UnknownJinX 01-17-2026 12:59 PM

Quote:

Originally Posted by JDMDreams (Post 9208409)
Yes but vw and Porsche is broke

Yeah, they have that problem now, but that's why they signed the $6 billion dollar deal in tranches that need to be unlocked by Rivian.

Quote:

Originally Posted by Traum (Post 9208411)
I'm surprised to hear that the Rivian engineers / software developers aren't able to meet the performance benchmarks. Back when they first demoed their stuff on Audis, it seemed like they were able to pull out some pretty crazy stops to get the Audis working.

When I say performance, I meant sales performance. Like Rivian has to sell this number of vehicles and make that amount of profit, etc. Clearly that isn't happening.
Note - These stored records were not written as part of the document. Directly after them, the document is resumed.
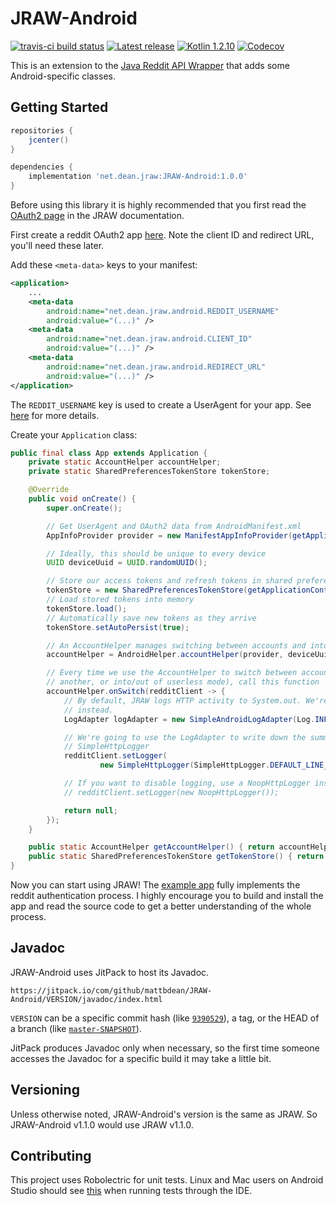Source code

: # JRAW-Android

[![travis-ci build status](https://img.shields.io/travis/mattbdean/JRAW-Android.svg)](https://travis-ci.org/mattbdean/JRAW-Android)
[![Latest release](https://img.shields.io/github/release/mattbdean/JRAW.svg)](https://bintray.com/thatjavanerd/maven/JRAW-Android/_latestVersion)
[![Kotlin 1.2.10](https://img.shields.io/badge/Kotlin-1.2.10-blue.svg)](http://kotlinlang.org)
[![Codecov](https://img.shields.io/codecov/c/github/mattbdean/JRAW-Android.svg)](https://codecov.io/gh/mattbdean/JRAW-Android)

This is an extension to the [Java Reddit API Wrapper](https://github.com/mattbdean/JRAW) that adds some Android-specific classes.

## Getting Started

```groovy
repositories {
    jcenter()
}

dependencies {
    implementation 'net.dean.jraw:JRAW-Android:1.0.0'
}
```

Before using this library it is highly recommended that you first read the [OAuth2 page](https://mattbdean.gitbooks.io/jraw/oauth2.html) in the JRAW documentation.

First create a reddit OAuth2 app [here](https://www.reddit.com/prefs/apps). Note the client ID and redirect URL, you'll need these later.

Add these `<meta-data>` keys to your manifest:

```xml
<application>
    ...
    <meta-data
        android:name="net.dean.jraw.android.REDDIT_USERNAME"
        android:value="(...)" />
    <meta-data
        android:name="net.dean.jraw.android.CLIENT_ID"
        android:value="(...)" />
    <meta-data
        android:name="net.dean.jraw.android.REDIRECT_URL"
        android:value="(...)" />
</application>
```

The `REDDIT_USERNAME` key is used to create a UserAgent for your app. See [here](https://github.com/mattbdean/JRAW-Android/blob/master/lib/src/main/kotlin/net/dean/jraw/android/ManifestAppInfoProvider.kt) for more details.

Create your `Application` class:

```java
public final class App extends Application {
    private static AccountHelper accountHelper;
    private static SharedPreferencesTokenStore tokenStore;

    @Override
    public void onCreate() {
        super.onCreate();

        // Get UserAgent and OAuth2 data from AndroidManifest.xml
        AppInfoProvider provider = new ManifestAppInfoProvider(getApplicationContext());

        // Ideally, this should be unique to every device
        UUID deviceUuid = UUID.randomUUID();

        // Store our access tokens and refresh tokens in shared preferences
        tokenStore = new SharedPreferencesTokenStore(getApplicationContext());
        // Load stored tokens into memory
        tokenStore.load();
        // Automatically save new tokens as they arrive
        tokenStore.setAutoPersist(true);

        // An AccountHelper manages switching between accounts and into/out of userless mode.
        accountHelper = AndroidHelper.accountHelper(provider, deviceUuid, tokenStore);

        // Every time we use the AccountHelper to switch between accounts (from one account to
        // another, or into/out of userless mode), call this function
        accountHelper.onSwitch(redditClient -> {
            // By default, JRAW logs HTTP activity to System.out. We're going to use Log.i()
            // instead.
            LogAdapter logAdapter = new SimpleAndroidLogAdapter(Log.INFO);

            // We're going to use the LogAdapter to write down the summaries produced by
            // SimpleHttpLogger
            redditClient.setLogger(
                    new SimpleHttpLogger(SimpleHttpLogger.DEFAULT_LINE_LENGTH, logAdapter));

            // If you want to disable logging, use a NoopHttpLogger instead:
            // redditClient.setLogger(new NoopHttpLogger());

            return null;
        });
    }

    public static AccountHelper getAccountHelper() { return accountHelper; }
    public static SharedPreferencesTokenStore getTokenStore() { return tokenStore; }
}
```

Now you can start using JRAW! The [example app](https://github.com/mattbdean/JRAW-Android/tree/master/example-app) fully implements the reddit authentication process. I highly encourage you to build and install the app and read the source code to get a better understanding of the whole process.

## Javadoc

JRAW-Android uses JitPack to host its Javadoc.

```
https://jitpack.io/com/github/mattbdean/JRAW-Android/VERSION/javadoc/index.html
```

`VERSION` can be a specific commit hash (like [`9390529`](https://jitpack.io/com/github/mattbdean/JRAW-Android/9390529/javadoc/index.html)), a tag, or the HEAD of a branch (like [`master-SNAPSHOT`](https://jitpack.io/com/github/mattbdean/JRAW-Android/master-SNAPSHOT/javadoc/index.html)).

JitPack produces Javadoc only when necessary, so the first time someone accesses the Javadoc for a specific build it may take a little bit.

## Versioning

Unless otherwise noted, JRAW-Android's version is the same as JRAW. So JRAW-Android v1.1.0 would use JRAW v1.1.0.

## Contributing

This project uses Robolectric for unit tests. Linux and Mac users on Android Studio should see [this](http://robolectric.org/getting-started/#note-for-linux-and-mac-users) when running tests through the IDE.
Manic! 01-17-2026 01:49 PM

50% of the cars coming from China have to be below 35k according to the deal.

is350 01-17-2026 03:53 PM

Quote:

Originally Posted by AstulzerRZD (Post 9208437)
What each region optimizes for:
- EU protects other pedestrians, cyclists, breathing, etc.
- NA protects Americans and their unbelted, head-on, rollover crashes with pickup trucks on highways

Regulatory approach:
- ECE type rating is performance-based - do whatever you want as long as you don't cause harm. Matrix headlights? Fine, just don't blind anyone. Chinese ADAS? Fine, just store data securely.
- NA FMVSS is prescriptive. Your headlight has two states, your battery vents _this_ way. This is why matrix headlights and Audi wagons didn't make it here.

Crash test difficulty:
- Basic NHTSA is not too hard - adds roof crush, the barriers are rigid, and unbelted test.
- IIHS is the real challenge - small overlap is 7x harder, side impact is 2x harder, and the insurers that fund it will absolutely wanna put Chinese EVs through this to price their risk.

Most car companies design for both, but if your primary market doesn't have a hard crash test, they're not gonna add extra 12 months, 10M in cost, and $1-3k in cost per car to meet US regs.

so how long do you suppose we have to wait before Chinese EVs are allowed in Canada?

EvoFire 01-17-2026 04:07 PM

My guess is at least 2 calendar years away, and that's being generous.

Even if they start work now, it'll be a year to get the changes required and another year to get it all tested and certified, so probably MY2029 in late 2028.

Badhobz 01-17-2026 04:19 PM

i can wait, no new cars are interesting at all. ill wait for my zeekr 009 minivan

Manic! 01-17-2026 06:36 PM

How did vinfast get into Canada and the US so fast?